AUTHOR=Zhao Dichen , Liu Yongtai , Liu Jidong , Hu Jing , Zhang Qian , Wang Ou , Jiang Yan , Xia Weibo , Xing Xiaoping , Li Mei 

TITLE=Cardiovascular abnormalities and its correlation with genotypes of children with osteogenesis imperfecta

JOURNAL=Frontiers in Endocrinology

VOLUME=Volume 13 - 2022

YEAR=2022

URL=https://www.frontiersin.org/journals/endocrinology/articles/10.3389/fendo.2022.1004946

DOI=10.3389/fendo.2022.1004946

ISSN=1664-2392

ABSTRACT=Objectives: Osteogenesis imperfecta (OI) is a rare disorder of abnormal production or modification of type I collagen, which is caused by mutations in COL1A1, COL1A2 or other genes. We investigate the cardiac abnormalities and its correlation with pathogenic mutations in children with OI.
Methods: A cross-sectional comparative study was completed in a relatively large sample of OI children, who were matched with controls regarding body surface area (BSA).
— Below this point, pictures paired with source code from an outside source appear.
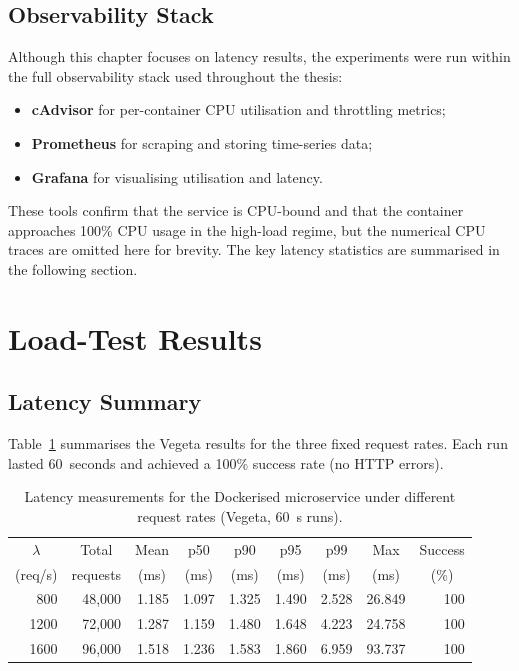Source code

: \subsection{Observability Stack}

Although this chapter focuses on latency results, the experiments were
run within the full observability stack used throughout the thesis:

\begin{itemize}
    \item \textbf{cAdvisor} for per-container CPU utilisation and
    throttling metrics;
    \item \textbf{Prometheus} for scraping and storing time-series data;
    \item \textbf{Grafana} for visualising utilisation and latency.
\end{itemize}

These tools confirm that the service is CPU-bound and that the container
approaches 100\% CPU usage in the high-load regime, but the numerical
CPU traces are omitted here for brevity. The key latency statistics are
summarised in the following section.

\section{Load-Test Results}
\label{sec:prelim-results}

\subsection{Latency Summary}

Table~\ref{tab:vegeta-latency} summarises the Vegeta results for the
three fixed request rates. Each run lasted 60~seconds and achieved a
100\% success rate (no HTTP errors).

\begin{table}[h]
\centering
\caption{Latency measurements for the Dockerised microservice under
different request rates (Vegeta, 60~s runs).}
\label{tab:vegeta-latency}
\begin{tabular}{rrrrrrrrr}
\toprule
\multicolumn{1}{c}{$\lambda$} &
\multicolumn{1}{c}{Total} &
\multicolumn{1}{c}{Mean} &
\multicolumn{1}{c}{p50} &
\multicolumn{1}{c}{p90} &
\multicolumn{1}{c}{p95} &
\multicolumn{1}{c}{p99} &
\multicolumn{1}{c}{Max} &
\multicolumn{1}{c}{Success} \\
\multicolumn{1}{c}{(req/s)} &
\multicolumn{1}{c}{requests} &
\multicolumn{1}{c}{(ms)} &
\multicolumn{1}{c}{(ms)} &
\multicolumn{1}{c}{(ms)} &
\multicolumn{1}{c}{(ms)} &
\multicolumn{1}{c}{(ms)} &
\multicolumn{1}{c}{(ms)} &
\multicolumn{1}{c}{(\%)} \\
\midrule
 800  & 48{,}000 & 1.185 & 1.097 & 1.325 & 1.490 &  2.528 & 26.849 & 100 \\
1200  & 72{,}000 & 1.287 & 1.159 & 1.480 & 1.648 &  4.223 & 24.758 & 100 \\
1600  & 96{,}000 & 1.518 & 1.236 & 1.583 & 1.860 &  6.959 & 93.737 & 100 \\
\bottomrule
\end{tabular}
\end{table}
All echocardiography was performed by experienced cardiologists. Skeletal and extra-skeletal phenotypes of OI patients were evaluated. Pathogenic mutations of OI were detected by a next-generation sequencing panel and confirmed by Sanger sequencing. 
Results: A total of 69 OI children and 42 normal children matched in BSA were enrolled. Abnormalities of echocardiography were found in six OI children, including enlarged left atrium (n=5), increased internal diameter of the left ventricle (n=1), who all carried the COL1A1 mutation. Mild regurgitation of mitral or tricuspid valves was observed in 26 OI patients. Compared with healthy controls, OI children had significant larger values in the main pulmonary artery (MPA) (1.84 vs 1.60 cm, P < 0.01), left atrial diameter (2.58 vs 2.11 cm, P < 0.001), left ventricular internal dimension at end-diastolic (LVEDd) (3.85 vs 3.50 cm, P < 0.05) and lower left ventricular ejection fraction (LVEF) (68.40% vs 71.74%, P < 0.01). Moreover, OI patients with COL1A1 mutation tended to have greater MPA, larger diameters of left atrial and LVEDd, and lower LVEF than healthy controls. COL1A1 mutation had a significant correlation with dilated MPA ( = 1.557, P < 0.01), LAD (β = 3.915, P < 0.001), and LVEDd (β = 2.714, P < 0.01), and decreased LVEF (β = -3.249, P < 0.01).
Conclusions: Cardiovascular alterations were identified in OI children, including increased dimensions of the main pulmonary artery and left chamber, and low left ventricular ejection fraction. The cardiovascular abnormalities seemed to be closely related with COL1A1 mutation and defects of type I collagen, which expanded our understandings of the cardiac phenotypes of OI children.